> **AIM OF THE EXERCISE**
Records follow. Pull out every line that contains "create".

● ● ● ● ●

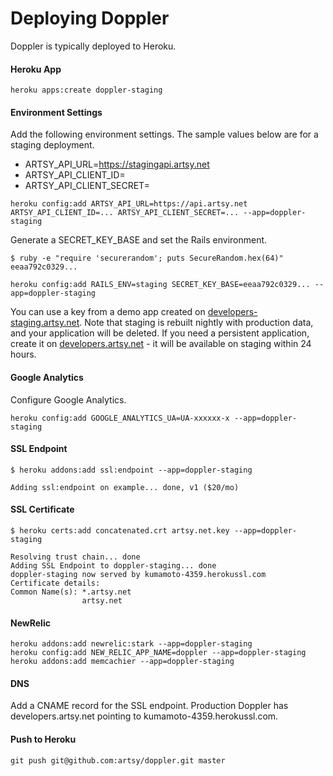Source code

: Deploying Doppler
=================

Doppler is typically deployed to Heroku.

#### Heroku App

```
heroku apps:create doppler-staging
```

#### Environment Settings

Add the following environment settings. The sample values below are for a staging deployment.

* ARTSY_API_URL=https://stagingapi.artsy.net
* ARTSY_API_CLIENT_ID=<Artsy API Client ID>
* ARTSY_API_CLIENT_SECRET=<Artsy API Client Secret>

```
heroku config:add ARTSY_API_URL=https://api.artsy.net ARTSY_API_CLIENT_ID=... ARTSY_API_CLIENT_SECRET=... --app=doppler-staging
```

Generate a SECRET_KEY_BASE and set the Rails environment.

```
$ ruby -e "require 'securerandom'; puts SecureRandom.hex(64)"
eeaa792c0329...
```

```
heroku config:add RAILS_ENV=staging SECRET_KEY_BASE=eeaa792c0329... --app=doppler-staging
```

You can use a key from a demo app created on [developers-staging.artsy.net](https://developers-staging.artsy.net). Note that staging is rebuilt nightly with production data, and your application will be deleted. If you need a persistent application, create it on [developers.artsy.net](http://developers.artsy.net) - it will be available on staging within 24 hours.

#### Google Analytics

Configure Google Analytics.

```
heroku config:add GOOGLE_ANALYTICS_UA=UA-xxxxxx-x --app=doppler-staging
```

#### SSL Endpoint

```
$ heroku addons:add ssl:endpoint --app=doppler-staging

Adding ssl:endpoint on example... done, v1 ($20/mo)
```

#### SSL Certificate

```
$ heroku certs:add concatenated.crt artsy.net.key --app=doppler-staging

Resolving trust chain... done
Adding SSL Endpoint to doppler-staging... done
doppler-staging now served by kumamoto-4359.herokussl.com
Certificate details:
Common Name(s): *.artsy.net
                artsy.net
```

#### NewRelic

```
heroku addons:add newrelic:stark --app=doppler-staging
heroku config:add NEW_RELIC_APP_NAME=doppler --app=doppler-staging
heroku addons:add memcachier --app=doppler-staging
```

#### DNS

Add a CNAME record for the SSL endpoint. Production Doppler has developers.artsy.net pointing to kumamoto-4359.herokussl.com.

#### Push to Heroku

```
git push git@github.com:artsy/doppler.git master
```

● ● ● ● ●

> **THE COMPLETED TASK**
heroku apps:create doppler-staging
You can use a key from a demo app created on [developers-staging.artsy.net](https://developers-staging.artsy.net). Note that staging is rebuilt nightly with production data, and your application will be deleted. If you need a persistent application, create it on [developers.artsy.net](http://developers.artsy.net) - it will be available on staging within 24 hours.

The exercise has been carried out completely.